Three days later Jill had sex for the first time, with a college guy she barely knew, after a drunken spin-the-bottle marathon at Jessica Marinetti’s house.
“I never did it with a bald girl,” he confided while they were still in the middle of the act.
“Really?” she said, not bothering to inform him that she’d never done it at all. “Is it okay?”
“It’s nice,” he told her, nuzzling her scalp with the tip of his nose. “Feels like sandpaper.”
She didn’t start to feel self-conscious until school started and she saw the way her old friends and teachers looked at her when she walked down the hall with Aimee, the mix of pity and loathing in their eyes. She knew what they were thinking — that she’d been led astray, that the bad girl had corrupted the good one — and wanted to tell them that they were wrong. She was no victim. All Aimee had done was show her a new way of being herself, a way that made as much sense right now as the old way had before.
Don’t blame her, Jill thought. I made the choice.
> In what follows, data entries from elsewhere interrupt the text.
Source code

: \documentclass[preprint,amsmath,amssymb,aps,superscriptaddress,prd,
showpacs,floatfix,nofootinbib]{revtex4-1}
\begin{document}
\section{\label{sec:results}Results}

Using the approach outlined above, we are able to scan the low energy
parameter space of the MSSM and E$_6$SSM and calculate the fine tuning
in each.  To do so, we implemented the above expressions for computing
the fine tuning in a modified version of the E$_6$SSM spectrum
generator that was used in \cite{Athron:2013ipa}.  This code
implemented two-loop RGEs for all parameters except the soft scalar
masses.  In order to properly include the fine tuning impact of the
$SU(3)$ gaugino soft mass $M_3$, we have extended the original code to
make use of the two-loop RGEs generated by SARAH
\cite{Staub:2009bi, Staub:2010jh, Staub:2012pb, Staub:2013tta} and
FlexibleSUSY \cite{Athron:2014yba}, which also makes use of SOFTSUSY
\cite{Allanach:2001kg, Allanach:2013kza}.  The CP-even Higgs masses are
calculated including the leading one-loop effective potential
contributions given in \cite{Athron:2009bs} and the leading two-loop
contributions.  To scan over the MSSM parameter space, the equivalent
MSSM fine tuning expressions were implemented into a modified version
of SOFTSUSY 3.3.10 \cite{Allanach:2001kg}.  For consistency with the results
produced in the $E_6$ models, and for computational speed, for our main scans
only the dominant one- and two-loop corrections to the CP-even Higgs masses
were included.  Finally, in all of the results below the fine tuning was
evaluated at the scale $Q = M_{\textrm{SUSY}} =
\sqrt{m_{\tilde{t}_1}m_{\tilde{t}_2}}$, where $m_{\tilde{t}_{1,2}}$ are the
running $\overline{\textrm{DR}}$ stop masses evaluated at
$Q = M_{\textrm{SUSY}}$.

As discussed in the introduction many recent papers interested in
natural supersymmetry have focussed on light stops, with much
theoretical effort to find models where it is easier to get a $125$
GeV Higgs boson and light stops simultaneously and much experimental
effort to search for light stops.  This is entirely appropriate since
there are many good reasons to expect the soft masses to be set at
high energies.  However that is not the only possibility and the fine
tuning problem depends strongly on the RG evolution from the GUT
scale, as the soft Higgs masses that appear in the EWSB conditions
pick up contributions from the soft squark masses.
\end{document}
She was grateful to Aimee, she really was, and glad she’d been able to help her out with a place to stay when she needed it. Even so, all this togetherness was starting to get to her, the two of them living like sisters, sharing clothes and meals and secrets, partying together every night and then starting up again in the morning. This month they even got their periods at the same time, which was kind of freaky. What she needed was a breather, a little time to catch up on schoolwork, hang out with her dad, maybe go through some of the college material that kept arriving in the mail every day. Just a day or two to get her bearings, because sometimes she had a little trouble locating the boundary between the two of them, the place where Aimee left off and Jill began.
THEY WERE only a few blocks from school when the Prius pulled up silently beside them. It was one of those things that never used to happen to Jill but happened all the time now that she was hanging out with Aimee. The passenger window slid down, releasing a cloud of pot-scented reggae into the chilly November morning.
“Hey, ladies,” Scott Frost called out. “What’s up?”
“Not much,” Aimee replied. Her voice changed color when she talked to guys — it sounded deeper to Jill, infused with a teasing lilt that made even the most banal statements seem vaguely intriguing. “What’s up with you?”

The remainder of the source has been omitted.